Start of Data under study

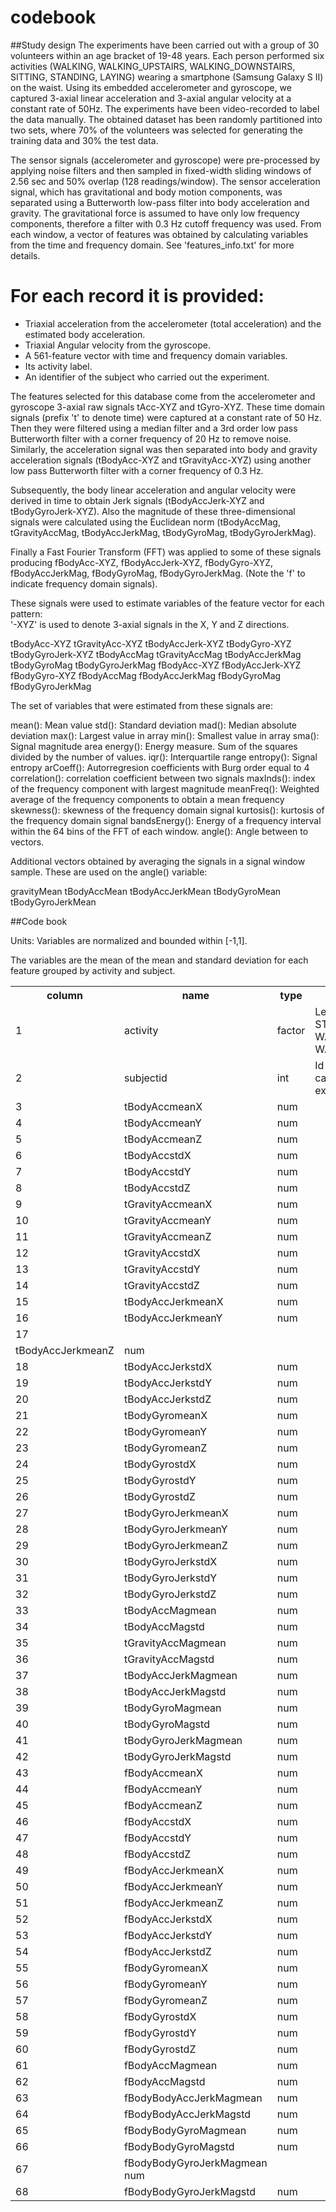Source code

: # codebook

##Study design
The experiments have been carried out with a group of 30 volunteers within an age bracket of 19-48 years. Each person performed six activities (WALKING, WALKING_UPSTAIRS, WALKING_DOWNSTAIRS, SITTING, STANDING, LAYING) wearing a smartphone (Samsung Galaxy S II) on the waist. Using its embedded accelerometer and gyroscope, we captured 3-axial linear acceleration and 3-axial angular velocity at a constant rate of 50Hz. The experiments have been video-recorded to label the data manually. The obtained dataset has been randomly partitioned into two sets, where 70% of the volunteers was selected for generating the training data and 30% the test data. 

The sensor signals (accelerometer and gyroscope) were pre-processed by applying noise filters and then sampled in fixed-width sliding windows of 2.56 sec and 50% overlap (128 readings/window). The sensor acceleration signal, which has gravitational and body motion components, was separated using a Butterworth low-pass filter into body acceleration and gravity. The gravitational force is assumed to have only low frequency components, therefore a filter with 0.3 Hz cutoff frequency was used. From each window, a vector of features was obtained by calculating variables from the time and frequency domain. See 'features_info.txt' for more details. 

For each record it is provided:
======================================

- Triaxial acceleration from the accelerometer (total acceleration) and the estimated body acceleration.
- Triaxial Angular velocity from the gyroscope. 
- A 561-feature vector with time and frequency domain variables. 
- Its activity label. 
- An identifier of the subject who carried out the experiment.

The features selected for this database come from the accelerometer and gyroscope 3-axial raw signals tAcc-XYZ and tGyro-XYZ. These time domain signals (prefix 't' to denote time) were captured at a constant rate of 50 Hz. Then they were filtered using a median filter and a 3rd order low pass Butterworth filter with a corner frequency of 20 Hz to remove noise. Similarly, the acceleration signal was then separated into body and gravity acceleration signals (tBodyAcc-XYZ and tGravityAcc-XYZ) using another low pass Butterworth filter with a corner frequency of 0.3 Hz. 

Subsequently, the body linear acceleration and angular velocity were derived in time to obtain Jerk signals (tBodyAccJerk-XYZ and tBodyGyroJerk-XYZ). Also the magnitude of these three-dimensional signals were calculated using the Euclidean norm (tBodyAccMag, tGravityAccMag, tBodyAccJerkMag, tBodyGyroMag, tBodyGyroJerkMag). 

Finally a Fast Fourier Transform (FFT) was applied to some of these signals producing fBodyAcc-XYZ, fBodyAccJerk-XYZ, fBodyGyro-XYZ, fBodyAccJerkMag, fBodyGyroMag, fBodyGyroJerkMag. (Note the 'f' to indicate frequency domain signals). 

These signals were used to estimate variables of the feature vector for each pattern:  
'-XYZ' is used to denote 3-axial signals in the X, Y and Z directions.

tBodyAcc-XYZ
tGravityAcc-XYZ
tBodyAccJerk-XYZ
tBodyGyro-XYZ
tBodyGyroJerk-XYZ
tBodyAccMag
tGravityAccMag
tBodyAccJerkMag
tBodyGyroMag
tBodyGyroJerkMag
fBodyAcc-XYZ
fBodyAccJerk-XYZ
fBodyGyro-XYZ
fBodyAccMag
fBodyAccJerkMag
fBodyGyroMag
fBodyGyroJerkMag

The set of variables that were estimated from these signals are: 

mean(): Mean value
std(): Standard deviation
mad(): Median absolute deviation 
max(): Largest value in array
min(): Smallest value in array
sma(): Signal magnitude area
energy(): Energy measure. Sum of the squares divided by the number of values. 
iqr(): Interquartile range 
entropy(): Signal entropy
arCoeff(): Autorregresion coefficients with Burg order equal to 4
correlation(): correlation coefficient between two signals
maxInds(): index of the frequency component with largest magnitude
meanFreq(): Weighted average of the frequency components to obtain a mean frequency
skewness(): skewness of the frequency domain signal 
kurtosis(): kurtosis of the frequency domain signal 
bandsEnergy(): Energy of a frequency interval within the 64 bins of the FFT of each window.
angle(): Angle between to vectors.

Additional vectors obtained by averaging the signals in a signal window sample. These are used on the angle() variable:

gravityMean
tBodyAccMean
tBodyAccJerkMean
tBodyGyroMean
tBodyGyroJerkMean

##Code book

Units: Variables are normalized and bounded within [-1,1].

The variables are the mean of the mean and standard deviation for each feature grouped by activity and subject.

<table>
<tr>
<th>column</th><th>name</th><th>type</th><th>comment</th>
</tr>
<tr><td>1</td><td>activity</td><td>factor</td><td>Levels: LAYING, SITTING, STANDING, WALKING, WALKING_DOWNSTAIRS, WALKING_UPSTAIRS</td></tr>
<tr><td>2</td><td>subjectid</td><td>int</td><td>Id of the subject who carried out the experiment</td></tr>
<tr><td>3</td><td>tBodyAccmeanX</td><td>num</td></tr>
<tr><td>4</td><td>tBodyAccmeanY</td><td>num</td></tr>
<tr><td>5</td><td>tBodyAccmeanZ</td><td>num</td></tr>
<tr><td>6</td><td>tBodyAccstdX</td><td>num</td></tr>
<tr><td>7</td><td>tBodyAccstdY</td><td>num</td></tr>
<tr><td>8</td><td>tBodyAccstdZ</td><td>num</td></tr>
<tr><td>9</td><td>tGravityAccmeanX</td><td>num</td></tr>
<tr><td>10</td><td>tGravityAccmeanY</td><td>num</td></tr>
<tr><td>11</td><td>tGravityAccmeanZ</td><td>num</td></tr>
<tr><td>12</td><td>tGravityAccstdX</td><td>num</td></tr>
<tr><td>13</td><td>tGravityAccstdY</td><td>num</td></tr>
<tr><td>14</td><td>tGravityAccstdZ</td><td>num</td></tr>
<tr><td>15</td><td>tBodyAccJerkmeanX</td><td>num</td></tr>
<tr><td>16</td><td>tBodyAccJerkmeanY</td><td>num</td></tr>
<tr><td>17 <tr><td>tBodyAccJerkmeanZ</td><td>num</td></tr>
<tr><td>18</td><td>tBodyAccJerkstdX</td><td>num</td></tr>
<tr><td>19</td><td>tBodyAccJerkstdY</td><td>num</td></tr>
<tr><td>20</td><td>tBodyAccJerkstdZ</td><td>num</td></tr>
<tr><td>21</td><td>tBodyGyromeanX</td><td>num</td></tr>
<tr><td>22</td><td>tBodyGyromeanY</td><td>num</td></tr>
<tr><td>23</td><td>tBodyGyromeanZ</td><td>num</td></tr>
<tr><td>24</td><td>tBodyGyrostdX</td><td>num</td></tr>
<tr><td>25</td><td>tBodyGyrostdY</td><td>num</td></tr>
<tr><td>26</td><td>tBodyGyrostdZ</td><td>num</td></tr>
<tr><td>27</td><td>tBodyGyroJerkmeanX</td><td>num</td></tr>
<tr><td>28</td><td>tBodyGyroJerkmeanY</td><td>num</td></tr>
<tr><td>29</td><td>tBodyGyroJerkmeanZ</td><td>num</td></tr>
<tr><td>30</td><td>tBodyGyroJerkstdX</td><td>num</td></tr>
<tr><td>31</td><td>tBodyGyroJerkstdY</td><td>num</td></tr>
<tr><td>32</td><td>tBodyGyroJerkstdZ</td><td>num</td></tr>
<tr><td>33</td><td>tBodyAccMagmean</td><td>num</td></tr>
<tr><td>34</td><td>tBodyAccMagstd</td><td>num</td></tr>
<tr><td>35</td><td>tGravityAccMagmean</td><td>num</td></tr>
<tr><td>36</td><td>tGravityAccMagstd</td><td>num</td></tr>
<tr><td>37</td><td>tBodyAccJerkMagmean</td><td>num</td></tr>
<tr><td>38</td><td>tBodyAccJerkMagstd</td><td>num</td></tr>
<tr><td>39</td><td>tBodyGyroMagmean</td><td>num</td></tr>
<tr><td>40</td><td>tBodyGyroMagstd</td><td>num</td></tr>
<tr><td>41</td><td>tBodyGyroJerkMagmean</td><td>num</td></tr>
<tr><td>42</td><td>tBodyGyroJerkMagstd</td><td>num</td></tr>
<tr><td>43</td><td>fBodyAccmeanX</td><td>num</td></tr>
<tr><td>44</td><td>fBodyAccmeanY</td><td>num</td></tr>
<tr><td>45</td><td>fBodyAccmeanZ</td><td>num</td></tr>
<tr><td>46</td><td>fBodyAccstdX</td><td>num</td></tr>
<tr><td>47</td><td>fBodyAccstdY</td><td>num</td></tr>
<tr><td>48</td><td>fBodyAccstdZ</td><td>num</td></tr>
<tr><td>49</td><td>fBodyAccJerkmeanX</td><td>num</td></tr>
<tr><td>50</td><td>fBodyAccJerkmeanY</td><td>num</td></tr>
<tr><td>51</td><td>fBodyAccJerkmeanZ</td><td>num</td></tr>
<tr><td>52</td><td>fBodyAccJerkstdX</td><td>num</td></tr>
<tr><td>53</td><td>fBodyAccJerkstdY</td><td>num</td></tr>
<tr><td>54</td><td>fBodyAccJerkstdZ</td><td>num</td></tr>
<tr><td>55</td><td>fBodyGyromeanX</td><td>num</td></tr>
<tr><td>56</td><td>fBodyGyromeanY</td><td>num</td></tr>
<tr><td>57</td><td>fBodyGyromeanZ</td><td>num</td></tr>
<tr><td>58</td><td>fBodyGyrostdX</td><td>num</td></tr>
<tr><td>59</td><td>fBodyGyrostdY</td><td>num</td></tr>
<tr><td>60</td><td>fBodyGyrostdZ</td><td>num</td></tr>
<tr><td>61</td><td>fBodyAccMagmean</td><td>num</td></tr>
<tr><td>62</td><td>fBodyAccMagstd</td><td>num</td></tr>
<tr><td>63</td><td>fBodyBodyAccJerkMagmean</td><td>num</td></tr>
<tr><td>64</td><td>fBodyBodyAccJerkMagstd</td><td>num</td></tr>
<tr><td>65</td><td>fBodyBodyGyroMagmean</td><td>num</td></tr>
<tr><td>66</td><td>fBodyBodyGyroMagstd</td><td>num</td></tr>
<tr><td>67</td><td>fBodyBodyGyroJerkMagmean	num</td></tr>
<tr><td>68</td><td>fBodyBodyGyroJerkMagstd</td><td>num</td></tr>
</table>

End of Data under study

## [Your assignment]
For this exercise, please output exactly the lines above starting at the line with "<tr><td>35</td><td>tGravityAccMagmean</td><td>num</td></tr>" and ending at the line with "<tr><td>49</td><td>fBodyAccJerkmeanX</td><td>num</td></tr>", ends included.

## [Exercise output]
<tr><td>35</td><td>tGravityAccMagmean</td><td>num</td></tr>
<tr><td>36</td><td>tGravityAccMagstd</td><td>num</td></tr>
<tr><td>37</td><td>tBodyAccJerkMagmean</td><td>num</td></tr>
<tr><td>38</td><td>tBodyAccJerkMagstd</td><td>num</td></tr>
<tr><td>39</td><td>tBodyGyroMagmean</td><td>num</td></tr>
<tr><td>40</td><td>tBodyGyroMagstd</td><td>num</td></tr>
<tr><td>41</td><td>tBodyGyroJerkMagmean</td><td>num</td></tr>
<tr><td>42</td><td>tBodyGyroJerkMagstd</td><td>num</td></tr>
<tr><td>43</td><td>fBodyAccmeanX</td><td>num</td></tr>
<tr><td>44</td><td>fBodyAccmeanY</td><td>num</td></tr>
<tr><td>45</td><td>fBodyAccmeanZ</td><td>num</td></tr>
<tr><td>46</td><td>fBodyAccstdX</td><td>num</td></tr>
<tr><td>47</td><td>fBodyAccstdY</td><td>num</td></tr>
<tr><td>48</td><td>fBodyAccstdZ</td><td>num</td></tr>
<tr><td>49</td><td>fBodyAccJerkmeanX</td><td>num</td></tr>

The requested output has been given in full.